Chapter XXXVI empowers the court to take cognizance of an offence after the expiry of the period of limitation, if it is satisfied on the facts and in the circumstances of the case that the delay has been properly explained or that it is necessary to do so in the interest of justice.
Therefore, Chapter XXXVI is not loaded against the complainant. It is true that the accused has a right to have a speedy trial and this right is a facet of Article 21 of the Constitution. Chapter XXXVI of the Cr.P.C. does not undermine this right of the accused. While it encourages diligence by providing for limitation it does not want all prosecutions to be thrown overboard on the ground of delay. It strikes a balance between the interest of the complainant and the interest of the accused.
It must be mentioned here that where the legislature wanted to treat certain offences differently, it provided for limitation in the section itself, for instance, Section 198(6) and 199(5) of the Cr.P.C. However, it chose to make general provisions for limitation for certain types of offences for the first time and incorporated them in Chapter XXXVI of the Cr.P.C.
To understand the scheme of Chapter XXXVI it would be advantageous to quote Sections 467, 468, 469 and 473 of the Cr.P.C.
Section 467
Section 467 reads as under:
“467. Definitions. – For the purposes of this Chapter, unless the context otherwise requires, “period of limitation” means the period specified in section 468 for taking cognizance of an offence”
Section 468
Section 468 reads as under:
“468. Bar to taking cognizance after lapse of the period of limitation. –
(1) Except as otherwise provided elsewhere in this Code, no Court, shall take cognizance of an offence of the category specified in sub-section (2), after the expiry of the period of limitation.
(2) The period of limitation shall be-
(a) six months, if the offence is punishable with fine only;
(b) one year, if the offence is punishable with imprisonment for a term not exceeding one year;
(c) three years, if the offence is punishable with imprisonment for a term exceeding one year but not exceeding three years.
(3) For the purposes of this section, the period of limitation, in relation to offences which may be tried together, shall be determined with reference to the offence which is punishable with the more severe punishment or, as the case may be, the most severe punishment.”
Section 469
Section 469 reads as under:
“469. Commencement of the period of limitation. –
(1) The period of limitation, in relation to an offender, shall commence, –
(a) on the date of the offence; or
(b) where the commission of the offence was not known to the person aggrieved by he offence or to any police officer, the first day on which such offence comes to the knowledge of such person or to any police officer, whichever is earlier; or
(c) where it is not known by whom the offence was committed, the first day on which the identity of the offender is known to the person aggrieved by the offence or to the police officer making investigation into the offence, whichever is earlier.
(2) In computing the said period, the day from which such period is to be computed shall be excluded.”
Section 473
Section 473 reads as under:
“473. Extension of period of limitation in certain cases. – Notwithstanding anything contained in the foregoing provisions of this Chapter, any Court may take cognizance of an offence after the expiry of the period of limitation, if it is satisfied on the facts and in the circumstances of the case that the delay has been properly explained or that it is necessary so to do in the interests of justice.”
Analysis
Gist of these provisions could now be stated.
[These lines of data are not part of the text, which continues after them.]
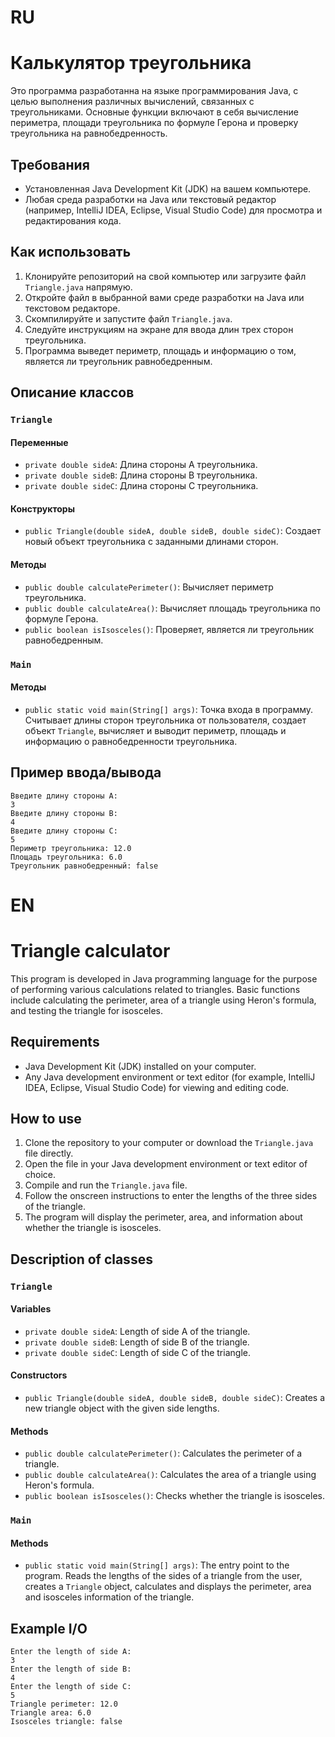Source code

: # RU
# Калькулятор треугольника

Это программа разработанна на языке программирования Java, с целью выполнения различных вычислений, связанных с треугольниками. Основные функции включают в себя вычисление периметра, площади треугольника по формуле Герона и проверку треугольника на равнобедренность.

## Требования

- Установленная Java Development Kit (JDK) на вашем компьютере.
- Любая среда разработки на Java или текстовый редактор (например, IntelliJ IDEA, Eclipse, Visual Studio Code) для просмотра и редактирования кода.

## Как использовать

1. Клонируйте репозиторий на свой компьютер или загрузите файл `Triangle.java` напрямую.
2. Откройте файл в выбранной вами среде разработки на Java или текстовом редакторе.
3. Скомпилируйте и запустите файл `Triangle.java`.
4. Следуйте инструкциям на экране для ввода длин трех сторон треугольника.
5. Программа выведет периметр, площадь и информацию о том, является ли треугольник равнобедренным.

## Описание классов

### `Triangle`

#### Переменные

- `private double sideA`: Длина стороны A треугольника.
- `private double sideB`: Длина стороны B треугольника.
- `private double sideC`: Длина стороны C треугольника.

#### Конструкторы

- `public Triangle(double sideA, double sideB, double sideC)`: Создает новый объект треугольника с заданными длинами сторон.

#### Методы

- `public double calculatePerimeter()`: Вычисляет периметр треугольника.
- `public double calculateArea()`: Вычисляет площадь треугольника по формуле Герона.
- `public boolean isIsosceles()`: Проверяет, является ли треугольник равнобедренным.

### `Main`

#### Методы

- `public static void main(String[] args)`: Точка входа в программу. Считывает длины сторон треугольника от пользователя, создает объект `Triangle`, вычисляет и выводит периметр, площадь и информацию о равнобедренности треугольника.

## Пример ввода/вывода

```
Введите длину стороны A:
3
Введите длину стороны B:
4
Введите длину стороны C:
5
Периметр треугольника: 12.0
Площадь треугольника: 6.0
Треугольник равнобедренный: false
```
# EN
# Triangle calculator

This program is developed in Java programming language for the purpose of performing various calculations related to triangles. Basic functions include calculating the perimeter, area of a triangle using Heron's formula, and testing the triangle for isosceles.

## Requirements

- Java Development Kit (JDK) installed on your computer.
- Any Java development environment or text editor (for example, IntelliJ IDEA, Eclipse, Visual Studio Code) for viewing and editing code.

## How to use

1. Clone the repository to your computer or download the `Triangle.java` file directly.
2. Open the file in your Java development environment or text editor of choice.
3. Compile and run the `Triangle.java` file.
4. Follow the onscreen instructions to enter the lengths of the three sides of the triangle.
5. The program will display the perimeter, area, and information about whether the triangle is isosceles.

## Description of classes

### `Triangle`

#### Variables

- `private double sideA`: Length of side A of the triangle.
- `private double sideB`: Length of side B of the triangle.
- `private double sideC`: Length of side C of the triangle.

#### Constructors

- `public Triangle(double sideA, double sideB, double sideC)`: Creates a new triangle object with the given side lengths.

#### Methods

- `public double calculatePerimeter()`: Calculates the perimeter of a triangle.
- `public double calculateArea()`: Calculates the area of a triangle using Heron's formula.
- `public boolean isIsosceles()`: Checks whether the triangle is isosceles.

### `Main`

#### Methods

- `public static void main(String[] args)`: The entry point to the program. Reads the lengths of the sides of a triangle from the user, creates a `Triangle` object, calculates and displays the perimeter, area and isosceles information of the triangle.

## Example I/O

```
Enter the length of side A:
3
Enter the length of side B:
4
Enter the length of side C:
5
Triangle perimeter: 12.0
Triangle area: 6.0
Isosceles triangle: false
```
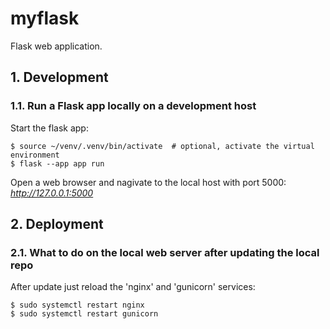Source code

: # myflask

Flask web application.

## 1. Development

### 1.1. Run a Flask app locally on a development host

Start the flask app:

```
$ source ~/venv/.venv/bin/activate  # optional, activate the virtual environment
$ flask --app app run
```

Open a web browser and nagivate to the local host with port 5000: *http://127.0.0.1:5000*

## 2. Deployment

### 2.1. What to do on the local web server after updating the local repo

After update just reload the 'nginx' and 'gunicorn' services:

```
$ sudo systemctl restart nginx
$ sudo systemctl restart gunicorn
```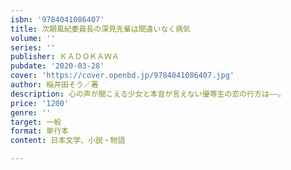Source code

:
 ```yaml
---
isbn: '9784041086407'
title: 次期風紀委員長の深見先輩は間違いなく病気
volume: ''
series: ''
publisher: ＫＡＤＯＫＡＷＡ
pubdate: '2020-03-28'
cover: 'https://cover.openbd.jp/9784041086407.jpg'
author: 稲井田そう／著
description: 心の声が聞こえる少女と本音が言えない優等生の恋の行方は――。
price: '1200'
genre: ''
target: 一般
format: 単行本
content: 日本文学、小説・物語

---
```

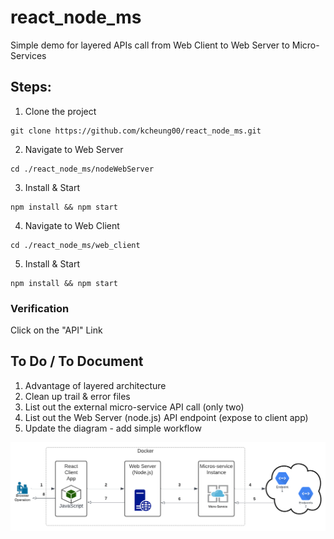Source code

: # react_node_ms
Simple demo for layered APIs call from Web Client to Web Server to Micro-Services
## Steps:
1. Clone the project
```
git clone https://github.com/kcheung00/react_node_ms.git
```
2. Navigate to Web Server
```
cd ./react_node_ms/nodeWebServer
```
3. Install & Start
```
npm install && npm start
```
4. Navigate to Web Client
```
cd ./react_node_ms/web_client
```
5. Install & Start
```
npm install && npm start
```
### Verification
Click on the "API" Link

## To Do / To Document
1. Advantage of layered architecture
2. Clean up trail & error files
3. List out the external micro-service API call (only two)
4. List out the Web Server (node.js) API endpoint (expose to client app)
5. Update the diagram - add simple workflow 

![image](https://github.com/kcheung00/react_node_ms/blob/main/image.png?raw=true)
Section 467 defines the phrase ‘period of limitation’ to mean the period specified in Section 468 for taking cognizance of certain offences.
Section 468 stipulates the bar of limitation. Sub-section (1) of Section 468 makes it clear that a fetter is put on the court’s power to take cognizance of an offence of the category mentioned in sub-section (2) after the expiry of period of limitation. Sub-section (2) lays down the period of limitation for certain offences.
Section 469 states when the period of limitation commences. It is dexterously drafted so as to prevent advantage of bar of limitation being taken by the accused. It states that period of limitation in relation to an offence shall commence either from the date of offence or from the date when the offence is detected.
Section 470 provides for exclusion of time in certain cases. It inter alia states that while computing the period of limitation in relation to an offence, time taken during which the case was being diligently prosecuted in another court or in appeal or in revision against the offender, should be excluded.
The explanation to this section states that in computing limitation, the time required for obtaining the consent or sanction of the government or any other authority should be excluded. Similarly time during which the accused is absconding or is absent from India shall also be excluded.
Section 471 provides for exclusion of date on which court is closed and Section 472 provides for continuing offence.
Section 473 is an overriding provision which enables courts to condone delay where such delay has been properly explained or where the interest of justice demands extension of period of limitation.
Analysis of these provisions indicates that Chapter XXXVI is a Code by itself so far as limitation is concerned. All the provisions of this Chapter will have to be read cumulatively. Sections 468 and 469 will have to be read with Section 473.